(Source texts of formatted documents)

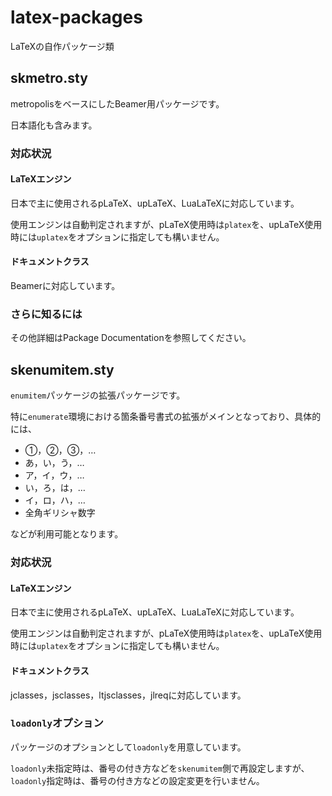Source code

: # latex-packages

LaTeXの自作パッケージ類

## skmetro.sty

metropolisをベースにしたBeamer用パッケージです。

日本語化も含みます。

### 対応状況

#### LaTeXエンジン

日本で主に使用されるpLaTeX、upLaTeX、LuaLaTeXに対応しています。

使用エンジンは自動判定されますが、pLaTeX使用時は`platex`を、upLaTeX使用時には`uplatex`をオプションに指定しても構いません。

#### ドキュメントクラス
Beamerに対応しています。

### さらに知るには

その他詳細はPackage Documentationを参照してください。

## skenumitem.sty

`enumitem`パッケージの拡張パッケージです。

特に`enumerate`環境における箇条番号書式の拡張がメインとなっており、具体的には、

+ ①，②，③，…
+ あ，い，う，…
+ ア，イ，ウ，…
+ い，ろ，は，…
+ イ，ロ，ハ，…
+ 全角ギリシャ数字

などが利用可能となります。

### 対応状況

#### LaTeXエンジン

日本で主に使用されるpLaTeX、upLaTeX、LuaLaTeXに対応しています。

使用エンジンは自動判定されますが、pLaTeX使用時は`platex`を、upLaTeX使用時には`uplatex`をオプションに指定しても構いません。

#### ドキュメントクラス
jclasses，jsclasses，ltjsclasses，jlreqに対応しています。

### `loadonly`オプション
パッケージのオプションとして`loadonly`を用意しています。

`loadonly`未指定時は、番号の付き方などを`skenumitem`側で再設定しますが、`loadonly`指定時は、番号の付き方などの設定変更を行いません。
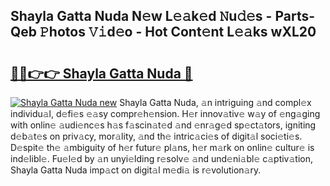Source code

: ## Shayla Gatta Nuda N𝚎w L𝚎𝚊k𝚎d 𝙽u𝚍𝚎s - Parts-Qeb 𝙿hotos 𝚅𝚒d𝚎o - Hot Cont𝚎nt L𝚎𝚊ks wXL20

# <h2><a href="http://kv8l8w.teov.top/?on=Shayla+Gatta+Nuda">🔗🔗👉👉 Shayla Gatta Nuda 🔗</a></h2>

[![Shayla Gatta Nuda new](https://i.imgur.com/QqkWNDz.gif)](http://kv8l8w.teov.top/?on=Shayla+Gatta+Nuda)
Shayla Gatta Nuda, 𝚊n intriguing 𝚊nd compl𝚎x individu𝚊l, d𝚎fi𝚎s 𝚎𝚊sy compr𝚎h𝚎nsion. H𝚎r innov𝚊tiv𝚎 w𝚊y of 𝚎ng𝚊ging with onlin𝚎 𝚊udi𝚎nc𝚎s h𝚊s f𝚊scin𝚊t𝚎d 𝚊nd 𝚎nr𝚊g𝚎d sp𝚎ct𝚊tors, igniting d𝚎b𝚊t𝚎s on priv𝚊cy, mor𝚊lity, 𝚊nd th𝚎 intric𝚊ci𝚎s of digit𝚊l soci𝚎ti𝚎s. D𝚎spit𝚎 th𝚎 𝚊mbiguity of h𝚎r futur𝚎 pl𝚊ns, h𝚎r m𝚊rk on onlin𝚎 cultur𝚎 is ind𝚎libl𝚎. Fu𝚎l𝚎d by 𝚊n unyi𝚎lding r𝚎solv𝚎 𝚊nd und𝚎ni𝚊bl𝚎 c𝚊ptiv𝚊tion, Shayla Gatta Nuda imp𝚊ct on digit𝚊l m𝚎di𝚊 is r𝚎volution𝚊ry.
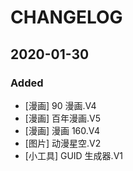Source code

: # CHANGELOG

## 2020-01-30

### Added

- [漫画] 90 漫画.V4
- [漫画] 百年漫画.V5
- [漫画] 漫画 160.V4
- [图片] 动漫星空.V2
- [小工具] GUID 生成器.V1
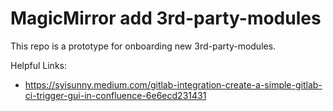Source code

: # MagicMirror add 3rd-party-modules

This repo is a prototype for onboarding new 3rd-party-modules.

Helpful Links:
- https://syisunny.medium.com/gitlab-integration-create-a-simple-gitlab-ci-trigger-gui-in-confluence-6e6ecd231431
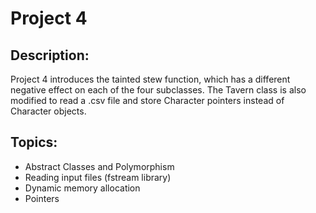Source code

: # Project 4

## Description:

Project 4 introduces the tainted stew function, which has a different negative effect on each of the four subclasses. The Tavern class is also modified to read a .csv file and store Character pointers instead of Character objects.

## Topics:

- Abstract Classes and Polymorphism
- Reading input files (fstream library)
- Dynamic memory allocation
- Pointers
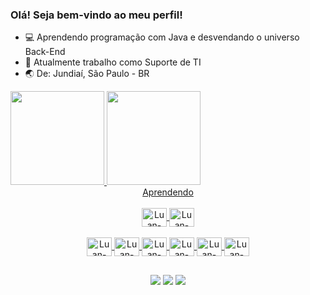 ### Olá! Seja bem-vindo ao meu perfil!

- 💻 Aprendendo programação com Java e desvendando o universo Back-End
- 💼 Atualmente trabalho como Suporte de TI
- 🌏 De: Jundiaí, São Paulo - BR
<div >
  <a href="https://github.com/luanindiano">
  <img height="150em" src="https://github-readme-stats.vercel.app/api?username=luanindiano&show_icons=true&theme=dark&include_all_commits=true&count_private=true"/>
  <img height="150em" src="https://github-readme-stats.vercel.app/api/top-langs/?username=luanindiano&layout=compact&langs_count=7&theme=dark"/>
</div>

<div style="display: inline_block" align="center">
  <bold>Aprendendo</bold>
</div>
<div style="display: inline_block" align="center"><br>
  <img align="center" alt="Luan-JAVA" height="30" width="40" src="https://cdn.jsdelivr.net/gh/devicons/devicon/icons/java/java-original.svg" />
  <img align="center" alt="Luan-GIT" height="30" width="40" src="https://cdn.jsdelivr.net/gh/devicons/devicon/icons/git/git-plain.svg">
</div>

<div style="display: inline_block" align="center"><br>
  <img align="center" alt="Luan-JAVA" height="30" width="40" src="https://cdn.jsdelivr.net/gh/devicons/devicon/icons/java/java-original.svg" />
  <img align="center" alt="Luan-JS" height="30" width="40" src="https://cdn.jsdelivr.net/gh/devicons/devicon/icons/javascript/javascript-original.svg">
  <img align="center" alt="Luan-HTML" height="30" width="40" src="https://cdn.jsdelivr.net/gh/devicons/devicon/icons/html5/html5-plain-wordmark.svg">
  <img align="center" alt="Luan-CSS" height="30" width="40" src="https://cdn.jsdelivr.net/gh/devicons/devicon/icons/css3/css3-plain-wordmark.svg">
  <img align="center" alt="Luan-TAILWIND" height="30" width="40" src="https://cdn.jsdelivr.net/gh/devicons/devicon/icons/tailwindcss/tailwindcss-plain.svg" />
  <img align="center" alt="Luan-BOOTSTRAP" height="30" width="40" src="https://cdn.jsdelivr.net/gh/devicons/devicon/icons/bootstrap/bootstrap-plain-wordmark.svg" />
  
</div>

##
<div align="center">
  <a href="https://www.linkedin.com/in/luanindiano/" target="_blank"><img src="https://img.shields.io/badge/-LinkedIn-%230077B5?style=for-the-badge&logo=linkedin&logoColor=white" target="_blank"></a>
  <a href = "mailto:luan.indiano@gmail.com"><img src="https://img.shields.io/badge/-Gmail-%23333?style=for-the-badge&logo=gmail&logoColor=white" target="_blank"></a>
  <a href="https://instagram.com/luanindiano" target="_blank"><img src="https://img.shields.io/badge/-Instagram-%23E4405F?style=for-the-badge&logo=instagram&logoColor=white" target="_blank"></a>
</div>

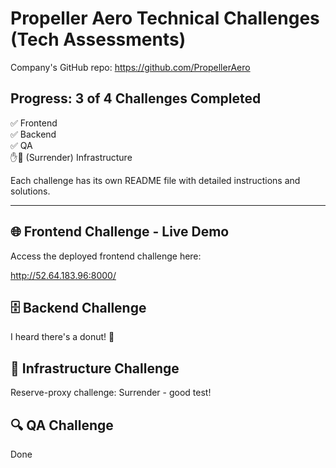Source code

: # Propeller Aero Technical Challenges (Tech Assessments)

Company's GitHub repo: https://github.com/PropellerAero

## Progress: 3 of 4 Challenges Completed  
✅ Frontend  
✅ Backend  
✅ QA  
✋🤚 (Surrender) Infrastructure

Each challenge has its own README file with detailed instructions and solutions.

---

## 🌐 Frontend Challenge - Live Demo  

Access the deployed frontend challenge here:  

http://52.64.183.96:8000/

## 🗄️ Backend Challenge

I heard there's a donut! 🍩

## 🧱 Infrastructure Challenge

Reserve-proxy challenge: Surrender - good test! 

## 🔍 QA Challenge

Done
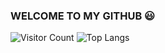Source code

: ### WELCOME TO MY GITHUB 😃

<!--
**l-zhenz/l-zhenz** is a ✨ _special_ ✨ repository because its `README.md` (this file) appears on your GitHub profile.

Here are some ideas to get you started:

- 🔭 I’m currently working on ...
- 🌱 I’m currently learning ...
- 👯 I’m looking to collaborate on ...
- 🤔 I’m looking for help with ...
- 💬 Ask me about ...
- 📫 How to reach me: ...
- 😄 Pronouns: ...
- ⚡ Fun fact: ...
-->
![Visitor Count](https://profile-counter.glitch.me/l-zhenz/count.svg)
![Top Langs](https://github-readme-stats.vercel.app/api/top-langs/?username=l-zhenz&layout=compact&theme=tokyonight)
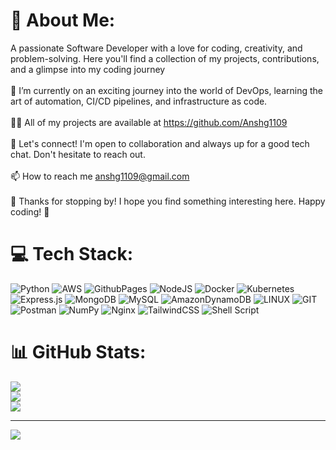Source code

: 
<!--
**Anshg1109/Anshg1109** is a ✨ _special_ ✨ repository because its `README.md` (this file) appears on your GitHub profile.

Here are some ideas to get you started:

- 🔭 I’m currently working on ...
- 🌱 I’m currently learning ...
- 👯 I’m looking to collaborate on ...
- 🤔 I’m looking for help with ...
- 💬 Ask me about ...
- 📫 How to reach me: ...
- 😄 Pronouns: ...
- ⚡ Fun fact: ...
-->
# 💫 About Me:
A passionate Software Developer with a love for coding, creativity, and problem-solving. Here you'll find a collection of my projects, contributions, and a glimpse into my coding journey<br><br>🌱 I’m currently on an exciting journey into the world of DevOps, learning the art of automation, CI/CD pipelines, and infrastructure as code.<br><br>👨‍💻 All of my projects are available at https://github.com/Anshg1109<br><br>💬 Let's connect! I'm open to collaboration and always up for a good tech chat. Don't hesitate to reach out.<br><br>📫 How to reach me anshg1109@gmail.com<br><br>🌟 Thanks for stopping by! I hope you find something interesting here. Happy coding! 🌟


# 💻 Tech Stack:
![Python](https://img.shields.io/badge/python-3670A0?style=flat&logo=python&logoColor=ffdd54) ![AWS](https://img.shields.io/badge/AWS-%23FF9900.svg?style=flat&logo=amazon-aws&logoColor=white) ![GithubPages](https://img.shields.io/badge/github%20pages-121013?style=flat&logo=github&logoColor=white) ![NodeJS](https://img.shields.io/badge/node.js-6DA55F?style=flat&logo=node.js&logoColor=white) ![Docker](https://img.shields.io/badge/docker-%230db7ed.svg?style=flat&logo=docker&logoColor=white) ![Kubernetes](https://img.shields.io/badge/kubernetes-%23326ce5.svg?style=flat&logo=kubernetes&logoColor=white) ![Express.js](https://img.shields.io/badge/express.js-%23404d59.svg?style=flat&logo=express&logoColor=%2361DAFB) ![MongoDB](https://img.shields.io/badge/MongoDB-%234ea94b.svg?style=flat&logo=mongodb&logoColor=white) ![MySQL](https://img.shields.io/badge/mysql-%2300000f.svg?style=flat&logo=mysql&logoColor=white) ![AmazonDynamoDB](https://img.shields.io/badge/Amazon%20DynamoDB-4053D6?style=flat&logo=Amazon%20DynamoDB&logoColor=white) ![LINUX](https://img.shields.io/badge/Linux-FCC624?style=flat&logo=linux&logoColor=black) ![GIT](https://img.shields.io/badge/Git-fc6d26?style=flat&logo=git&logoColor=white) ![Postman](https://img.shields.io/badge/Postman-FF6C37?style=flat&logo=postman&logoColor=white) ![NumPy](https://img.shields.io/badge/numpy-%23013243.svg?style=flat&logo=numpy&logoColor=white) ![Nginx](https://img.shields.io/badge/nginx-%23009639.svg?style=flat&logo=nginx&logoColor=white) ![TailwindCSS](https://img.shields.io/badge/tailwindcss-%2338B2AC.svg?style=flat&logo=tailwind-css&logoColor=white) ![Shell Script](https://img.shields.io/badge/shell_script-%23121011.svg?style=flat&logo=gnu-bash&logoColor=white)


# 📊 GitHub Stats:
![](https://github-readme-stats.vercel.app/api?username=anshg1109&theme=dark&hide_border=false&include_all_commits=true&count_private=false)<br/>
![](https://github-readme-streak-stats.herokuapp.com/?user=anshg1109&theme=dark&hide_border=false)<br/>
![](https://github-readme-stats.vercel.app/api/top-langs/?username=anshg1109&theme=dark&hide_border=false&include_all_commits=true&count_private=false&layout=compact)

---
[![](https://visitcount.itsvg.in/api?id=anshg1109&icon=0&color=0)](https://visitcount.itsvg.in)


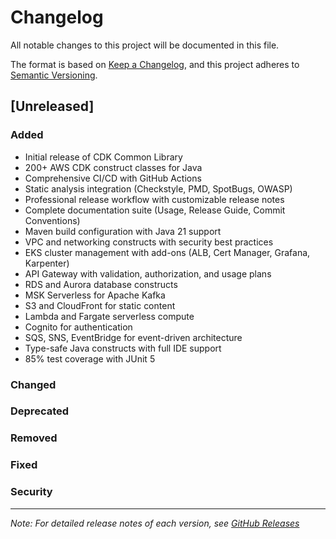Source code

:# Changelog

All notable changes to this project will be documented in this file.

The format is based on [Keep a Changelog](https://keepachangelog.com/en/1.1.0/),
and this project adheres to [Semantic Versioning](https://semver.org/spec/v2.0.0.html).

## [Unreleased]

### Added
- Initial release of CDK Common Library
- 200+ AWS CDK construct classes for Java
- Comprehensive CI/CD with GitHub Actions
- Static analysis integration (Checkstyle, PMD, SpotBugs, OWASP)
- Professional release workflow with customizable release notes
- Complete documentation suite (Usage, Release Guide, Commit Conventions)
- Maven build configuration with Java 21 support
- VPC and networking constructs with security best practices
- EKS cluster management with add-ons (ALB, Cert Manager, Grafana, Karpenter)
- API Gateway with validation, authorization, and usage plans
- RDS and Aurora database constructs
- MSK Serverless for Apache Kafka
- S3 and CloudFront for static content
- Lambda and Fargate serverless compute
- Cognito for authentication
- SQS, SNS, EventBridge for event-driven architecture
- Type-safe Java constructs with full IDE support
- 85% test coverage with JUnit 5

### Changed

### Deprecated

### Removed

### Fixed

### Security

---

*Note: For detailed release notes of each version, see [GitHub Releases](https://github.com/tinstafl/cdk-common/releases)*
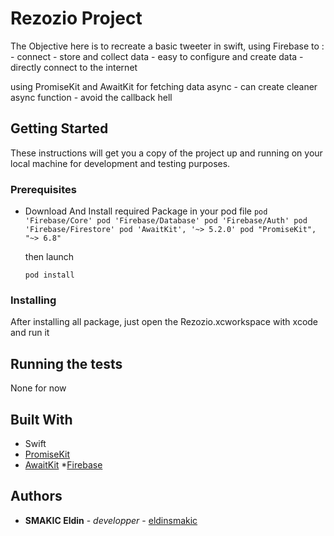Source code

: 
# Rezozio Project
    
The Objective here is to recreate a basic tweeter in swift, 
using Firebase to :
        - connect
        - store and collect data
        - easy to configure and create data
        - directly connect to the internet
        
using PromiseKit and AwaitKit for fetching data async
        - can create cleaner async function 
        - avoid the callback hell


## Getting Started

These instructions will get you a copy of the project up and running on your local machine for development and testing purposes.

### Prerequisites
 * Download And Install required Package in your pod file
   ` pod 'Firebase/Core'
    pod 'Firebase/Database'
    pod 'Firebase/Auth'
    pod 'Firebase/Firestore'
    pod 'AwaitKit', '~> 5.2.0'
    pod "PromiseKit", "~> 6.8" ` 
    
    then launch 
    
    `pod install`
 
### Installing

After installing all package, just open the Rezozio.xcworkspace with xcode 
and run it  

## Running the tests

None for now


## Built With

* Swift 
* [PromiseKit](https://github.com/mxcl/PromiseKit)
* [AwaitKit](https://github.com/yannickl/AwaitKit) 
*[Firebase](https://firebase.google.com/?&gclid=CjwKCAiA35rxBRAWEiwADqB37wlnu92A_1dlno-XbU0HEySvTYGLtacOZ32MVdZufKu1Xi7PinC7DhoC2T4QAvD_BwE)



## Authors

* **SMAKIC Eldin**  - *developper* - [eldinsmakic](https://github.com/eldinsmakic/)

— Task goal —
Please find all lines of the entries that hold the string "layout" and copy them.

— Solution for this task —
  <img height="150em" src="https://github-readme-stats.vercel.app/api/top-langs/?username=luanindiano&layout=compact&langs_count=7&theme=dark"/>
![Top Langs](https://github-readme-stats.vercel.app/api/top-langs/?username=l-zhenz&layout=compact&theme=tokyonight)
![](https://github-readme-stats.vercel.app/api/top-langs/?username=anshg1109&theme=dark&hide_border=false&include_all_commits=true&count_private=false&layout=compact)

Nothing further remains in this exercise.